NATS head of environmental affairs Ian Jopson said: "We're now at the point where a wholesale modernisation is needed if we're going to keep pace both with growing demand and meet our environmental obligations".
Original report: NATS recognised for environmental progress
For the second consecutive year, NATS has been awarded a B grade by CDP (formerly the Carbon Disclosure Project) for its progress towards addressing the risks presented by climate change.
Designed to spur businesses into action on climate change, CDP ranks companies from A to D- based on their awareness and management of environmental risks.
NATS started its environment programme in 2008 with the aim of reducing not just the environmental impact of air travel through the more efficient use of airspace, but also its own estate by encouraging recycling and energy saving measures. Since the programme began, NATS has enabled savings of over 8.4 million tonnes of aircraft CO2 and reduced energy consumption on its estate by over 34%. NATS has recently set new targets to achieve net zero emissions in 2050, with a 35% reduction target for emission directly under its control by 2030.
Ian Jopson, NATS Head of Environmental Affairs, said: “There is no doubt that climate change poses a huge challenge and NATS was the first air traffic service provider in the world to introduce an environment programme in 2008. We have made good progress, which this accreditation from CDP acknowledges, but there is no doubt that much more needs to be done as we work towards our commitment as part of the Sustainable Aviation coalition to reach net zero emissions as a UK industry by 2050.”

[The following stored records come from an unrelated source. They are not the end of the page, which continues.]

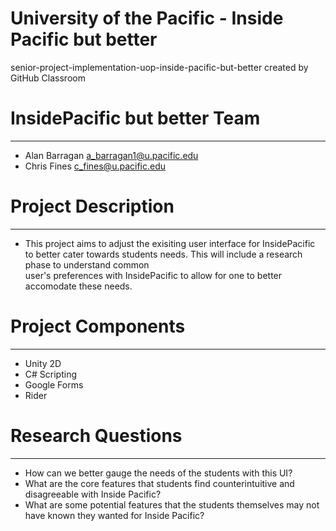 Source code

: # University of the Pacific - Inside Pacific but better
senior-project-implementation-uop-inside-pacific-but-better created by GitHub Classroom

# InsidePacific but better Team
-----------------------------
- Alan Barragan a_barragan1@u.pacific.edu
- Chris Fines c_fines@u.pacific.edu

# Project Description
-------------------
  - This project aims to adjust the exisiting user interface for InsidePacific to better cater towards students needs. This will include a research phase to understand common    
    user's preferences with InsidePacific to allow for one to better accomodate these needs.

# Project Components
------------------
  - Unity 2D
  - C# Scripting
  - Google Forms
  - Rider

# Research Questions
------------------
- How can we better gauge the needs of the students with this UI?
- What are the core features that students find counterintuitive and disagreeable with Inside Pacific?
- What are some potential features that the students themselves may not have known they wanted for Inside Pacific? 

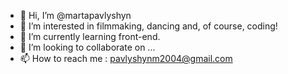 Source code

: - 👋 Hi, I’m @martapavlyshyn
- 👀 I’m interested in filmmaking, dancing and, of course, coding!
- 🌱 I’m currently learning front-end.
- 💞️ I’m looking to collaborate on ...
- 📫 How to reach me : pavlyshynm2004@gmail.com

<!---
martapavlyshyn/martapavlyshyn is a ✨ special ✨ repository because its `README.md` (this file) appears on your GitHub profile.
You can click the Preview link to take a look at your changes.
--->
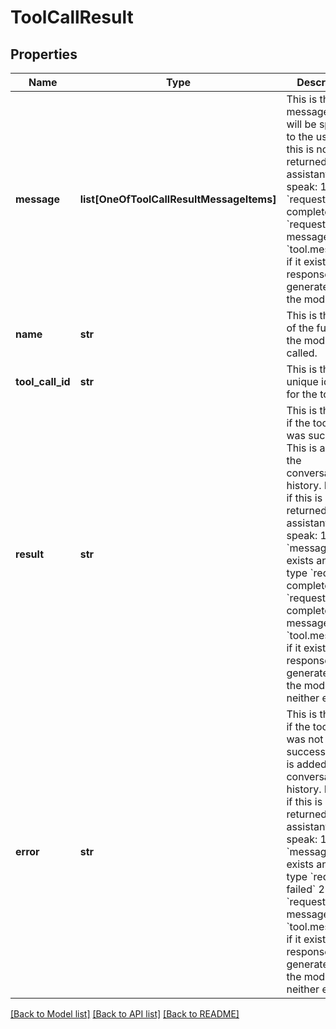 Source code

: # ToolCallResult

## Properties
Name | Type | Description | Notes
------------ | ------------- | ------------- | -------------
**message** | **list[OneOfToolCallResultMessageItems]** | This is the message that will be spoken to the user.  If this is not returned, assistant will speak: 1. a &#x60;request-complete&#x60; or &#x60;request-failed&#x60; message from &#x60;tool.messages&#x60;, if it exists 2. a response generated by the model, if not | [optional] 
**name** | **str** | This is the name of the function the model called. | 
**tool_call_id** | **str** | This is the unique identifier for the tool call. | 
**result** | **str** | This is the result if the tool call was successful. This is added to the conversation history.  Further, if this is returned, assistant will speak: 1. the &#x60;message&#x60;, if it exists and is of type &#x60;request-complete&#x60; 2. a &#x60;request-complete&#x60; message from &#x60;tool.messages&#x60;, if it exists 3. a response generated by the model, if neither exist | [optional] 
**error** | **str** | This is the error if the tool call was not successful. This is added to the conversation history.  Further, if this is returned, assistant will speak: 1. the &#x60;message&#x60;, if it exists and is of type &#x60;request-failed&#x60; 2. a &#x60;request-failed&#x60; message from &#x60;tool.messages&#x60;, if it exists 3. a response generated by the model, if neither exist | [optional] 

[[Back to Model list]](../README.md#documentation-for-models) [[Back to API list]](../README.md#documentation-for-api-endpoints) [[Back to README]](../README.md)

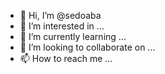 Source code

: - 👋 Hi, I’m @sedoaba
- 👀 I’m interested in ...
- 🌱 I’m currently learning ...
- 💞️ I’m looking to collaborate on ...
- 📫 How to reach me ...

<!---
sedoaba/sedoaba is a ✨ special ✨ repository because its `README.md` (this file) appears on your GitHub profile.
You can click the Preview link to take a look at your changes.
--->
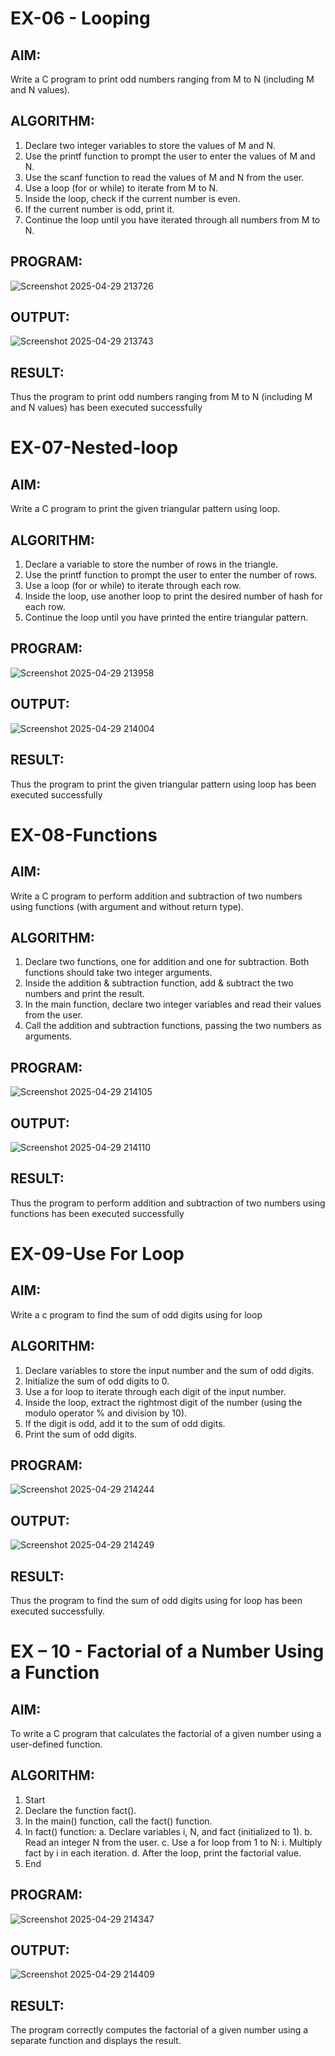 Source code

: # EX-06 - Looping
## AIM:
Write a C program to print odd numbers ranging from M to N (including M and N values).

## ALGORITHM:
1.	Declare two integer variables to store the values of M and N.
2.	Use the printf function to prompt the user to enter the values of M and N.
3.	Use the scanf function to read the values of M and N from the user.
4.	Use a loop (for or while) to iterate from M to N.
5.	Inside the loop, check if the current number is even.
6.	If the current number is odd, print it.
7.	Continue the loop until you have iterated through all numbers from M to N.

## PROGRAM:
![Screenshot 2025-04-29 213726](https://github.com/user-attachments/assets/da1a1913-3bb1-457b-ba83-c1e7e813ac71)


## OUTPUT:
![Screenshot 2025-04-29 213743](https://github.com/user-attachments/assets/76f7654a-11fc-4734-b241-6a3f82cf8636)










## RESULT:
Thus the program to print odd numbers ranging from M to N (including M and N values) has been executed successfully
 
 


# EX-07-Nested-loop

## AIM:

Write a C program to print the given triangular pattern using loop.

## ALGORITHM:

1.	Declare a variable to store the number of rows in the triangle.
2.	Use the printf function to prompt the user to enter the number of rows.
3.	Use a loop (for or while) to iterate through each row.
4.	Inside the loop, use another loop to print the desired number of hash for each row.
5.	Continue the loop until you have printed the entire triangular pattern.

## PROGRAM:

![Screenshot 2025-04-29 213958](https://github.com/user-attachments/assets/dfac18dc-2256-4c3f-b952-3521331c23fa)

## OUTPUT:
![Screenshot 2025-04-29 214004](https://github.com/user-attachments/assets/b999d8b5-64ed-4489-8311-d5220b1a17d5)





## RESULT:

Thus the program to print the given triangular pattern using loop has been executed successfully
 
 


# EX-08-Functions

## AIM:

Write a C program to perform addition and subtraction of two numbers using functions (with argument and without return type).

## ALGORITHM:

1.	Declare two functions, one for addition and one for subtraction. Both functions should take two integer arguments.
2.	Inside the addition & subtraction function, add & subtract the two numbers and print the result.
3.	In the main function, declare two integer variables and read their values from the user.
4.	Call the addition and subtraction functions, passing the two numbers as arguments.

## PROGRAM:

![Screenshot 2025-04-29 214105](https://github.com/user-attachments/assets/d7e8eaea-7ef0-43e0-9ea5-06a605d148ff)

## OUTPUT:
![Screenshot 2025-04-29 214110](https://github.com/user-attachments/assets/ad763836-91fd-4245-acd0-cb4c24ec7e1e)






## RESULT:

Thus the program to perform addition and subtraction of two numbers using functions has been executed successfully
 
 


# EX-09-Use For Loop

## AIM:

Write a c program to find the sum of odd digits using for loop

## ALGORITHM:

1.	Declare variables to store the input number and the sum of odd digits.
2.	Initialize the sum of odd digits to 0.
3.	Use a for loop to iterate through each digit of the input number.
4.	Inside the loop, extract the rightmost digit of the number (using the modulo operator % and division by 10).
5.	If the digit is odd, add it to the sum of odd digits.
6.	Print the sum of odd digits.

## PROGRAM:

![Screenshot 2025-04-29 214244](https://github.com/user-attachments/assets/baddce25-08da-4f33-8962-82be17f65b69)

## OUTPUT:

![Screenshot 2025-04-29 214249](https://github.com/user-attachments/assets/fc3da76c-10c2-4541-816f-04bb8808c29e)



## RESULT:

Thus the program to find the sum of odd digits using for loop has been executed successfully.




# EX – 10 - Factorial of a Number Using a Function
## AIM:
To write a C program that calculates the factorial of a given number using a user-defined function.
## ALGORITHM:
1.	Start
2.	Declare the function fact().
3.	In the main() function, call the fact() function.
4.	In fact() function:
a.	Declare variables i, N, and fact (initialized to 1).
b.	Read an integer N from the user.
c.	Use a for loop from 1 to N:
i.	Multiply fact by i in each iteration.
d.	After the loop, print the factorial value.
5.	End

## PROGRAM:

![Screenshot 2025-04-29 214347](https://github.com/user-attachments/assets/1ab454b1-72eb-46f6-bb5c-e665bcf83ac4)

## OUTPUT:
![Screenshot 2025-04-29 214409](https://github.com/user-attachments/assets/27872cd7-331c-4e39-a4b6-5a3896a7b42c)

## RESULT:
The program correctly computes the factorial of a given number using a separate function and displays the result.
 

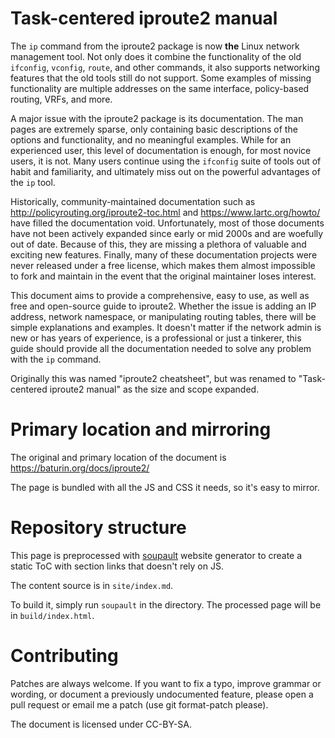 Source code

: Task-centered iproute2 manual
=============================

The `ip` command from the iproute2 package is now **the** Linux network management tool. 
Not only does it combine the functionality of the old `ifconfig`, `vconfig`, `route`, 
and other commands, it also supports networking features that the old tools still 
do not support. Some examples of missing functionality are multiple addresses on the 
same interface, policy-based routing, VRFs, and more.

A major issue with the iproute2 package is its documentation.  The man pages are extremely sparse, 
only containing basic descriptions of the options and functionality, and no meaningful examples.
While for an experienced user, this level of documentation is enough, for most novice users, it is not.
Many users continue using the `ifconfig` suite of tools out of habit and familiarity, 
and ultimately miss out on the powerful advantages of the `ip` tool. 

Historically, community-maintained documentation such as http://policyrouting.org/iproute2-toc.html 
and https://www.lartc.org/howto/ have filled the documentation void. Unfortunately, most of those documents 
have not been actively expanded since early or mid 2000s and are woefully out of date. Because of this,
they are missing a plethora of valuable and exciting new features. Finally, many of these documentation projects 
were never released under a free license, which makes them almost impossible to fork and maintain in 
the event that the original maintainer loses interest.

This document aims to provide a comprehensive, easy to use, as well as free and open-source
guide to iproute2. Whether the issue is adding an IP address, network namespace, or manipulating routing tables, 
there will be simple explanations and examples. It doesn't matter if the network admin is new or has years of experience, 
is a professional or just a tinkerer, this guide should provide all the documentation needed to solve 
any problem with the `ip` command.  

Originally this was named "iproute2 cheatsheet", but was renamed to "Task-centered iproute2 manual"
as the size and scope expanded.

# Primary location and mirroring

The original and primary location of the document is https://baturin.org/docs/iproute2/

The page is bundled with all the JS and CSS it needs, so it's easy to mirror.

# Repository structure

This page is preprocessed with [soupault](https://soupault.neocities.org)
website generator to create a static ToC with section links that doesn't rely on JS.

The content source is in `site/index.md`.

To build it, simply run `soupault` in the directory. The processed page will be in `build/index.html`.

# Contributing

Patches are always welcome. If you want to fix a typo, improve grammar or wording,
or document a previously undocumented feature, please open a pull request or email me
a patch (use git format-patch please).

The document is licensed under CC-BY-SA.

The UK’s network of airways and flight paths were first designed in the 1960s and make it impossible to take full advantage of the capabilities of modern aircraft. NATS is playing a leading role in cross-industry plans to modernise the country’s airspace over the next five years, allowing aircraft to fly higher for longer, get more direct routings and enable more continuous descent approaches, something that both reduces fuel burn and emissions.
Jopson continues: “Over the past 12 years we’ve made hundreds of improvements to how our airspace is managed and introduced new tools to help us do that, but we’re now at the point where a wholesale modernisation is needed if we’re going to keep pace both with growing demand and meet our environmental obligations.”
Dexter Galvin, Global Director of Corporates and Supply Chains at CDP, adds: “The next decade is crucial in our shift to a net-zero economy, and we believe corporations are at the heart of this transition.
“By ranking companies, we aim not just to highlight leaders’ best practice, but to inspire all businesses to be transparent, aim higher and take more action.”
Researchers find small altitude change could reduce warming effect of contrails by 20%
Institute of Atmospheric Physics and University College London researchers published a study finding 2.2% of aircraft flights in Japanese airspace generated 80% of anthropogenic warming due to aircraft contrails (Cosmos, 12-Feb-2020).
The study also found that altitude changes of as little as 600 metres could reduce the formation of contrails by nearly 60%, while only increasing fuel consumption and emissions by 0.014%. This strategy could reduce the warming effect from airline contrails by a total of 20%.
The addition of new engine technology could offer a further 68.8% reduction to the warming produced by contrails.